▸ **Exercise aim**: For the entries below, state how many lines include the string "Learned", and write nothing besides that number.

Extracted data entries
#####

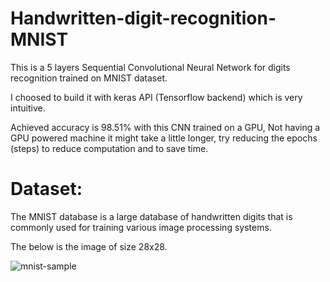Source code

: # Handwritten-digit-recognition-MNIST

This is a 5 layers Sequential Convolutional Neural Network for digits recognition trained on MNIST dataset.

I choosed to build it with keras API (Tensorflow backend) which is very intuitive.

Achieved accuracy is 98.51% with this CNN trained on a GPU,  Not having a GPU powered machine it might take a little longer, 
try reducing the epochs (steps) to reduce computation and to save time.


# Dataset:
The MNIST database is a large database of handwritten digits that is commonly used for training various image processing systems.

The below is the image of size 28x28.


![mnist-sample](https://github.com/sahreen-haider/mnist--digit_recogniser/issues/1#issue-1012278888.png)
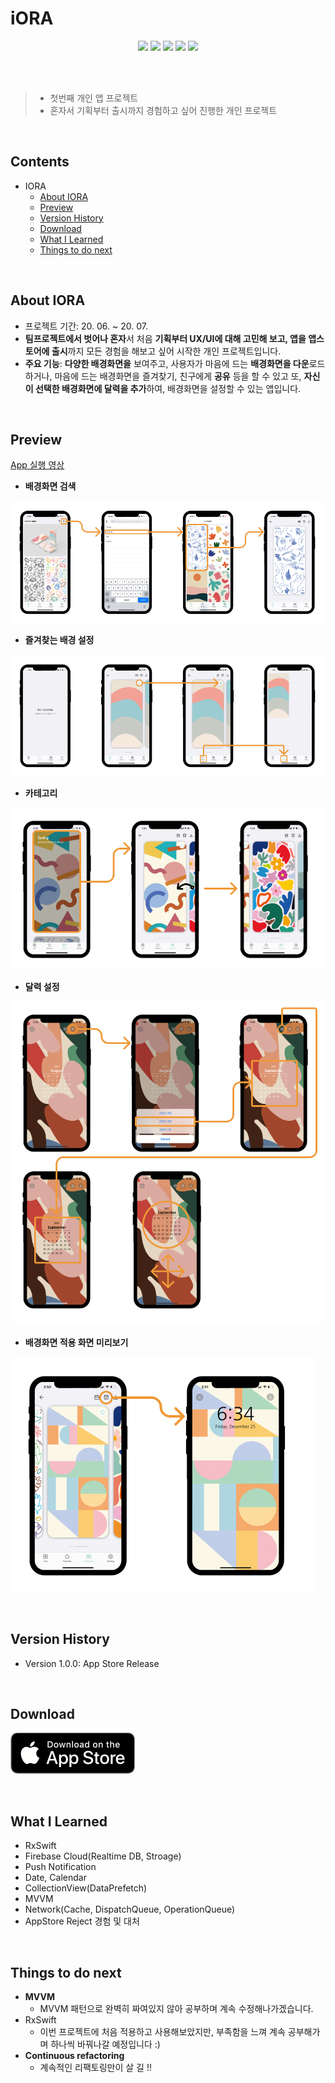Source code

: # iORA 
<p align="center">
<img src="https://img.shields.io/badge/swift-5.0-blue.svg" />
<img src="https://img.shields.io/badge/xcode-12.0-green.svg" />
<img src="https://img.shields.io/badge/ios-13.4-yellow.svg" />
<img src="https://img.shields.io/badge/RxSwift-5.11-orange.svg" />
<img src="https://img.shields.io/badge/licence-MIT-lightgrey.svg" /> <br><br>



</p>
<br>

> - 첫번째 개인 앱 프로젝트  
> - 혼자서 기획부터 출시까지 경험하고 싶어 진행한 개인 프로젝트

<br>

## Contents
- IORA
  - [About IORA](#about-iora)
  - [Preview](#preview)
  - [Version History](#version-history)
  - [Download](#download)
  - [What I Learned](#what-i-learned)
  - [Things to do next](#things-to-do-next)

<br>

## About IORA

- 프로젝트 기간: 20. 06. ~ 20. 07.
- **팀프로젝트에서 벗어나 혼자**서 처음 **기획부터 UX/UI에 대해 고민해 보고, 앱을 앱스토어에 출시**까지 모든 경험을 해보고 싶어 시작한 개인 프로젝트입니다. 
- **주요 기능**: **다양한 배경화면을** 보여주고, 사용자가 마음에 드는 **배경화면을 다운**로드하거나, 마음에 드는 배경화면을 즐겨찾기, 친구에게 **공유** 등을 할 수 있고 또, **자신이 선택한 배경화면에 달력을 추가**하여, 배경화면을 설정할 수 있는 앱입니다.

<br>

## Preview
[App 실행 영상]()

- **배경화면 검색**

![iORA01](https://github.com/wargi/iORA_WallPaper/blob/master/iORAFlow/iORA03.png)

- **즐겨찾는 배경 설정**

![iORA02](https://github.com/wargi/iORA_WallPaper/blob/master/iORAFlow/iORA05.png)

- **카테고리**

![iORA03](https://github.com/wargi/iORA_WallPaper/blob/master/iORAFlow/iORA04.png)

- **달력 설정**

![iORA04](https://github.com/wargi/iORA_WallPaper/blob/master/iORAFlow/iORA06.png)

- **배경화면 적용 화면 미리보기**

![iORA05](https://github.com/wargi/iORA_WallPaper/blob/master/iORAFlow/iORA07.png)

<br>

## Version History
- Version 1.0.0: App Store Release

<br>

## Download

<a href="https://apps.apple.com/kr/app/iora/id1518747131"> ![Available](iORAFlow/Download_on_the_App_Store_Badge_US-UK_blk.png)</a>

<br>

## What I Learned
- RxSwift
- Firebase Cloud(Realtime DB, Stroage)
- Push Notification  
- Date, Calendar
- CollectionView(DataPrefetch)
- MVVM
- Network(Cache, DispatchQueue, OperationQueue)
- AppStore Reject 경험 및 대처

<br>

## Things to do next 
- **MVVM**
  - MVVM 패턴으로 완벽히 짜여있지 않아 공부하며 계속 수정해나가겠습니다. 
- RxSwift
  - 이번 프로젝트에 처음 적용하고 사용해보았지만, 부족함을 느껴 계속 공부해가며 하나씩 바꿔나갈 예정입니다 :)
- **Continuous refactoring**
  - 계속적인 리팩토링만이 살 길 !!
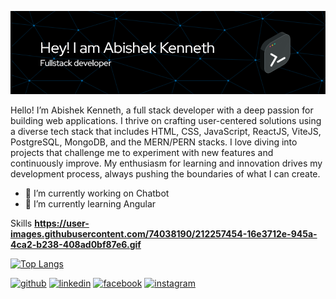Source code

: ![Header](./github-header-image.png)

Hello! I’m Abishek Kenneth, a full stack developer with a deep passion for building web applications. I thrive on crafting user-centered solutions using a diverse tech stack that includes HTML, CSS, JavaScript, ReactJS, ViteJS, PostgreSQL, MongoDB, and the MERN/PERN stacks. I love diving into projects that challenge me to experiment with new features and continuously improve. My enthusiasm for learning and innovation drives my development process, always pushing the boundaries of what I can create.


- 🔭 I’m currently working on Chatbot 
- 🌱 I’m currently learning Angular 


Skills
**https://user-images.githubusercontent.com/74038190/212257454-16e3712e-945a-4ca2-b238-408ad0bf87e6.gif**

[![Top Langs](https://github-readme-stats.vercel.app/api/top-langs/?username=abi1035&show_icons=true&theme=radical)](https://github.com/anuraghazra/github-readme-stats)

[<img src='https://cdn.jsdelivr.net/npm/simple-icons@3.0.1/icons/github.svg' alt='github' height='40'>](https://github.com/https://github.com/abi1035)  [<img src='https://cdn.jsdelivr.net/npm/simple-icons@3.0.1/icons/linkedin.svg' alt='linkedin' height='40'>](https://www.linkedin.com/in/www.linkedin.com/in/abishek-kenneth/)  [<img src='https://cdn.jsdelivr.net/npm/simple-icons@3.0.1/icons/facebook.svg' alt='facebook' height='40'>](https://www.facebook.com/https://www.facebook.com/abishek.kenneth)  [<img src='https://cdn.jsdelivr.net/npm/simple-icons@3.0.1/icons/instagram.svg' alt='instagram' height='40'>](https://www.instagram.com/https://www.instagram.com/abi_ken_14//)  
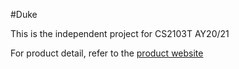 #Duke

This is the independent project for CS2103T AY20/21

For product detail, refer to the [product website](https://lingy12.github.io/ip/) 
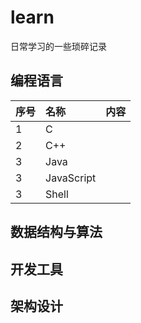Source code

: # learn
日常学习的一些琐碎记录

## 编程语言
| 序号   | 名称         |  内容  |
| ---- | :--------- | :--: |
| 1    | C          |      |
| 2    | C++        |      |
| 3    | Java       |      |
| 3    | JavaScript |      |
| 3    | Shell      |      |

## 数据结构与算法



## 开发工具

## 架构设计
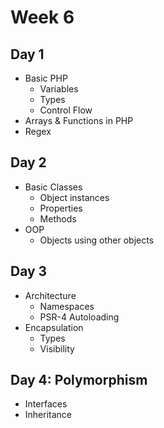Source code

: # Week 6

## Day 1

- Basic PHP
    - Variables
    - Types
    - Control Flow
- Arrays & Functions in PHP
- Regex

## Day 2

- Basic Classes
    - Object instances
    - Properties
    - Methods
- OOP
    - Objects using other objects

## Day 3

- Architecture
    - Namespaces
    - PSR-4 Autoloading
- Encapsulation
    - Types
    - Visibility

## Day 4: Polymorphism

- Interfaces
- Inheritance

#####

▸ **Answer section**: 2